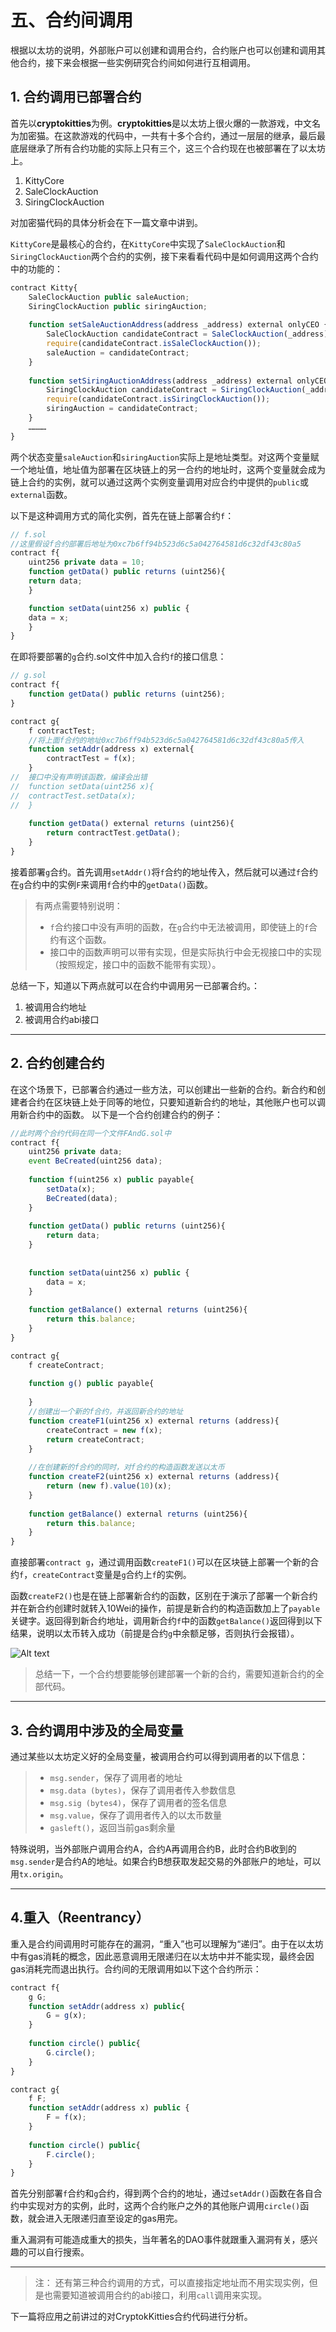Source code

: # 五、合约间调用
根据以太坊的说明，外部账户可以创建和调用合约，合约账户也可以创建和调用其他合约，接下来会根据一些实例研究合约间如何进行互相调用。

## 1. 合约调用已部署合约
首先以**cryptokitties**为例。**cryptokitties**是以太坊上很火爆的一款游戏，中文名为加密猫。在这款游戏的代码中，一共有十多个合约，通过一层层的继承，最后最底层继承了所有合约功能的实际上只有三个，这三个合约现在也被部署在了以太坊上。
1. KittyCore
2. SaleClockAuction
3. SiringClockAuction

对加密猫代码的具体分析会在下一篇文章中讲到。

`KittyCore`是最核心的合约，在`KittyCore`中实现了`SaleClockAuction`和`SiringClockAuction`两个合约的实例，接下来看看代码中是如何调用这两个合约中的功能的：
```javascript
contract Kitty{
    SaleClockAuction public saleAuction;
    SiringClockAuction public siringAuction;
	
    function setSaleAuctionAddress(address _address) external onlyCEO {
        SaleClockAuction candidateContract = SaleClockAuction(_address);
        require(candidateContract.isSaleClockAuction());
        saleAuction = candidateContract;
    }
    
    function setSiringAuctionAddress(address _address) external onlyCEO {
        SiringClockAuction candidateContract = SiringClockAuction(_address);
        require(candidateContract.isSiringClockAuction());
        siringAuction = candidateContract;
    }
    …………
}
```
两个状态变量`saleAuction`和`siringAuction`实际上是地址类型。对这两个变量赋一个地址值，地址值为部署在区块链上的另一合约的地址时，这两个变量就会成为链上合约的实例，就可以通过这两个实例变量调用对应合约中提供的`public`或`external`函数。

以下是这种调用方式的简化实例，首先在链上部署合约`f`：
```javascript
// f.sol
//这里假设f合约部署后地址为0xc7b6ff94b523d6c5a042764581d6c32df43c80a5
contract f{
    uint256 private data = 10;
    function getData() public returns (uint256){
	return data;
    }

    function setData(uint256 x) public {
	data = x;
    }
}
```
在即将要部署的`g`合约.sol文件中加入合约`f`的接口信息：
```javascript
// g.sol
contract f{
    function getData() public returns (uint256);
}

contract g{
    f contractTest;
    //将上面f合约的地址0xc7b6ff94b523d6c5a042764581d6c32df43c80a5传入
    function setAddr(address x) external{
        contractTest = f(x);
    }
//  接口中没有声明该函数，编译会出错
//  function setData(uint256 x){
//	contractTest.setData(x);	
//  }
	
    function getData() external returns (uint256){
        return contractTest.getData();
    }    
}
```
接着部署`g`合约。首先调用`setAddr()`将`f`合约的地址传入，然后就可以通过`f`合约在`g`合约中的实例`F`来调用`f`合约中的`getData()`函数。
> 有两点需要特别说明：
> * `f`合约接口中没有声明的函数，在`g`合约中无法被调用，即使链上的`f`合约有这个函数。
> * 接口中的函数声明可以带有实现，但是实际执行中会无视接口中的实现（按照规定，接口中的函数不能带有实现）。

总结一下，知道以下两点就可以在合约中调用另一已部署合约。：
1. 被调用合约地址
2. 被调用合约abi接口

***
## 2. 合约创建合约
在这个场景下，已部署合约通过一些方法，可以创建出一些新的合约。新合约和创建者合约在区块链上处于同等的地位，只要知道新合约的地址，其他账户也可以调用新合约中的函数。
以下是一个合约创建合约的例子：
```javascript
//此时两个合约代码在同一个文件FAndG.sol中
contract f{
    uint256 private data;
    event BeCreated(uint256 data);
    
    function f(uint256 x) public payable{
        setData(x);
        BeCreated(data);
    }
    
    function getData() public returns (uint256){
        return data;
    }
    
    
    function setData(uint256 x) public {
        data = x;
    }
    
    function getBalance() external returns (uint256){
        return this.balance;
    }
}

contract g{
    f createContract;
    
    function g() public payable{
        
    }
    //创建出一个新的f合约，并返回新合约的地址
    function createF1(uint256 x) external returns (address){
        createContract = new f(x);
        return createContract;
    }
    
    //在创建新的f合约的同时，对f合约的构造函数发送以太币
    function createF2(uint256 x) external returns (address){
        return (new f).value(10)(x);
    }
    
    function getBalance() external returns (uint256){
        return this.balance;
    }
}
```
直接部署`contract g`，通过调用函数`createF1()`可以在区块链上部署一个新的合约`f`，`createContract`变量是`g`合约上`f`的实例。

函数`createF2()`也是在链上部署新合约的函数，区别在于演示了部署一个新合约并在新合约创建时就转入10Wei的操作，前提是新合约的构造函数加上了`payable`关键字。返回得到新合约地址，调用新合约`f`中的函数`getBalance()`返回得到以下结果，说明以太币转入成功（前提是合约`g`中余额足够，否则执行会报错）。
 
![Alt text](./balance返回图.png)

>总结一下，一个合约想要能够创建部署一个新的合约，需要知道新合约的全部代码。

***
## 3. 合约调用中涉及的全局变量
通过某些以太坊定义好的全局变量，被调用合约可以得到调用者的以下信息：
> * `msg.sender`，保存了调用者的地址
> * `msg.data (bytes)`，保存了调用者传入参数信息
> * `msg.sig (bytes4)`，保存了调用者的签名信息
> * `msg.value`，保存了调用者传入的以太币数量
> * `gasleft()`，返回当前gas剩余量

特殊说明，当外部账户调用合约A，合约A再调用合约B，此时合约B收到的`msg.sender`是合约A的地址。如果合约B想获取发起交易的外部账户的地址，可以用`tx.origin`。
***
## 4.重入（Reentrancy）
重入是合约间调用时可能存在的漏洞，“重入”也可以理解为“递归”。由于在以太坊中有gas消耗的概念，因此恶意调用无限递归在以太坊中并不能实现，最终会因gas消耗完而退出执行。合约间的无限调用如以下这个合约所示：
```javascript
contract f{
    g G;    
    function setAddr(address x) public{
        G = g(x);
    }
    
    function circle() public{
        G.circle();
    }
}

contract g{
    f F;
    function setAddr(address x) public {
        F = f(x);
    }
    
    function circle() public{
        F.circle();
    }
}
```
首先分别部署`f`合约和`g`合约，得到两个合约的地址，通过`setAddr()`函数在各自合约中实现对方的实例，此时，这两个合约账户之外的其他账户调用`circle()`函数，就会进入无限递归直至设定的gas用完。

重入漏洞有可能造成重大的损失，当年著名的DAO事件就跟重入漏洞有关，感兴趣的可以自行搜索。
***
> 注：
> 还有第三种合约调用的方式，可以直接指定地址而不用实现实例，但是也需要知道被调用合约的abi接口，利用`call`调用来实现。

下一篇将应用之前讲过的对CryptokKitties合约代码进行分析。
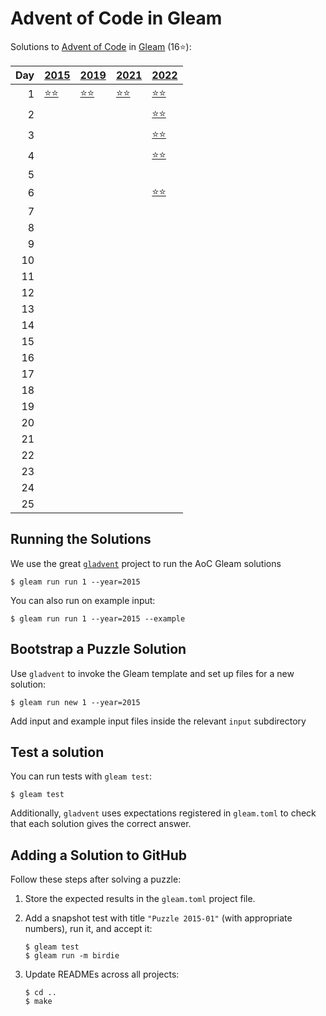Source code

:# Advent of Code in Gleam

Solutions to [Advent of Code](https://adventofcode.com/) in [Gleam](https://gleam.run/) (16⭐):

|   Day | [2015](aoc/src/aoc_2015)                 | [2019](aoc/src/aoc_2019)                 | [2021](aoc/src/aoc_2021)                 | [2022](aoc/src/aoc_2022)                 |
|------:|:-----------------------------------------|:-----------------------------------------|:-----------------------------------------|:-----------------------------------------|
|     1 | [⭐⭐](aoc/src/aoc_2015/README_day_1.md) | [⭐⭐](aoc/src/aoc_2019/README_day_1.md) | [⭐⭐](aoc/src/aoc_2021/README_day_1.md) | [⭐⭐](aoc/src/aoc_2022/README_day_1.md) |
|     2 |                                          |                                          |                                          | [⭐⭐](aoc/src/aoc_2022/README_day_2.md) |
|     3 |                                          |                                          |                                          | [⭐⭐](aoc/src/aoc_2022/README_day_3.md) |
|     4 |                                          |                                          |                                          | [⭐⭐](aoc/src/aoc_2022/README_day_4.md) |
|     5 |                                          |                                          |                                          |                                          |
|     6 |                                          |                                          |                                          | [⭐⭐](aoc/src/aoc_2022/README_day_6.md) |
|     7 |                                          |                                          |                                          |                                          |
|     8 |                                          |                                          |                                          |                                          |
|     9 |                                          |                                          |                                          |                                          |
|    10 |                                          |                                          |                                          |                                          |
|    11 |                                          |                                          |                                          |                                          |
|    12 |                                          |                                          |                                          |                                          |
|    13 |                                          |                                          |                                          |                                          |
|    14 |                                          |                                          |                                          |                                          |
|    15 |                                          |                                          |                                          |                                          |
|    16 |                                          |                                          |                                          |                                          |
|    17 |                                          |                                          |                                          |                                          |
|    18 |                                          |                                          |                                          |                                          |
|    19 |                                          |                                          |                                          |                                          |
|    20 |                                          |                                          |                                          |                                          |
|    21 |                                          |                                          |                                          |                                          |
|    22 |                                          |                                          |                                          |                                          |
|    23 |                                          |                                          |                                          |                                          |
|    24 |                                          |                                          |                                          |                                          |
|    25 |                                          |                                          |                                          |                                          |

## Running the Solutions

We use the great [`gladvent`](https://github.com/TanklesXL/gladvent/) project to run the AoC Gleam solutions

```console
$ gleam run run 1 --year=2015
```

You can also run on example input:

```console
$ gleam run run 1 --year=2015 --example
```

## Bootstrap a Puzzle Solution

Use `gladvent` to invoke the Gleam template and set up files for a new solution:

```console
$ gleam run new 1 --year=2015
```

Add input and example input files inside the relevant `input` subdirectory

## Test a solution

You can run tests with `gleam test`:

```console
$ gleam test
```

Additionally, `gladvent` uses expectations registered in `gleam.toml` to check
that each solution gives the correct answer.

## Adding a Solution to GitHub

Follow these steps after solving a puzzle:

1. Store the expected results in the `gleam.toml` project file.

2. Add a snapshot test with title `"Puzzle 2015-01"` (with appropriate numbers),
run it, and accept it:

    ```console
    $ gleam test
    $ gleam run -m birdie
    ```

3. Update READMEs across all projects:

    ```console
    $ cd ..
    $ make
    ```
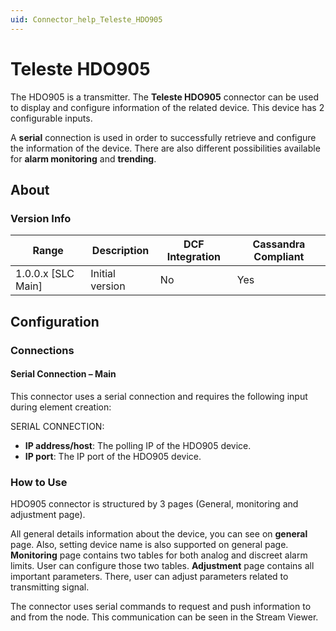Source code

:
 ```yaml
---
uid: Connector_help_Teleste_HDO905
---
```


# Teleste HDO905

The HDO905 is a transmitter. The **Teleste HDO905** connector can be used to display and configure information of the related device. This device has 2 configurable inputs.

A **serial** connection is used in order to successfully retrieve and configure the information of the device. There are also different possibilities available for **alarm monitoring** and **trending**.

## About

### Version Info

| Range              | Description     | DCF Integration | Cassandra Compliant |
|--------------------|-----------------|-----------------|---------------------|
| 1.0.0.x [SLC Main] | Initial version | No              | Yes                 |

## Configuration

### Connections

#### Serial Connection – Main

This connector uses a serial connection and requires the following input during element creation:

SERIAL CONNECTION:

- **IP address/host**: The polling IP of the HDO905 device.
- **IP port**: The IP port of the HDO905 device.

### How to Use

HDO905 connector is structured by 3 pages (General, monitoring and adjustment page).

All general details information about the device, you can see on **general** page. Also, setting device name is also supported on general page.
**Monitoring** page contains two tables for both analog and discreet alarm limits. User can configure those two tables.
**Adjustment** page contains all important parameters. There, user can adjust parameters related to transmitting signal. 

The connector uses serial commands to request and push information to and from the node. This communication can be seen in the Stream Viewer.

Your objective: Retype each line of the data exactly, beginning with the first; include the line containing "## 2. 合约创建合约" and stop there, skipping every picture.

Response to the task:
Source code

: # 五、合约间调用
根据以太坊的说明，外部账户可以创建和调用合约，合约账户也可以创建和调用其他合约，接下来会根据一些实例研究合约间如何进行互相调用。

## 1. 合约调用已部署合约
首先以**cryptokitties**为例。**cryptokitties**是以太坊上很火爆的一款游戏，中文名为加密猫。在这款游戏的代码中，一共有十多个合约，通过一层层的继承，最后最底层继承了所有合约功能的实际上只有三个，这三个合约现在也被部署在了以太坊上。
1. KittyCore
2. SaleClockAuction
3. SiringClockAuction

对加密猫代码的具体分析会在下一篇文章中讲到。

`KittyCore`是最核心的合约，在`KittyCore`中实现了`SaleClockAuction`和`SiringClockAuction`两个合约的实例，接下来看看代码中是如何调用这两个合约中的功能的：
```javascript
contract Kitty{
    SaleClockAuction public saleAuction;
    SiringClockAuction public siringAuction;
	
    function setSaleAuctionAddress(address _address) external onlyCEO {
        SaleClockAuction candidateContract = SaleClockAuction(_address);
        require(candidateContract.isSaleClockAuction());
        saleAuction = candidateContract;
    }
    
    function setSiringAuctionAddress(address _address) external onlyCEO {
        SiringClockAuction candidateContract = SiringClockAuction(_address);
        require(candidateContract.isSiringClockAuction());
        siringAuction = candidateContract;
    }
    …………
}
```
两个状态变量`saleAuction`和`siringAuction`实际上是地址类型。对这两个变量赋一个地址值，地址值为部署在区块链上的另一合约的地址时，这两个变量就会成为链上合约的实例，就可以通过这两个实例变量调用对应合约中提供的`public`或`external`函数。

以下是这种调用方式的简化实例，首先在链上部署合约`f`：
```javascript
// f.sol
//这里假设f合约部署后地址为0xc7b6ff94b523d6c5a042764581d6c32df43c80a5
contract f{
    uint256 private data = 10;
    function getData() public returns (uint256){
	return data;
    }

    function setData(uint256 x) public {
	data = x;
    }
}
```
在即将要部署的`g`合约.sol文件中加入合约`f`的接口信息：
```javascript
// g.sol
contract f{
    function getData() public returns (uint256);
}

contract g{
    f contractTest;
    //将上面f合约的地址0xc7b6ff94b523d6c5a042764581d6c32df43c80a5传入
    function setAddr(address x) external{
        contractTest = f(x);
    }
//  接口中没有声明该函数，编译会出错
//  function setData(uint256 x){
//	contractTest.setData(x);	
//  }
	
    function getData() external returns (uint256){
        return contractTest.getData();
    }    
}
```
接着部署`g`合约。首先调用`setAddr()`将`f`合约的地址传入，然后就可以通过`f`合约在`g`合约中的实例`F`来调用`f`合约中的`getData()`函数。
> 有两点需要特别说明：
> * `f`合约接口中没有声明的函数，在`g`合约中无法被调用，即使链上的`f`合约有这个函数。
> * 接口中的函数声明可以带有实现，但是实际执行中会无视接口中的实现（按照规定，接口中的函数不能带有实现）。

总结一下，知道以下两点就可以在合约中调用另一已部署合约。：
1. 被调用合约地址
2. 被调用合约abi接口

***
## 2. 合约创建合约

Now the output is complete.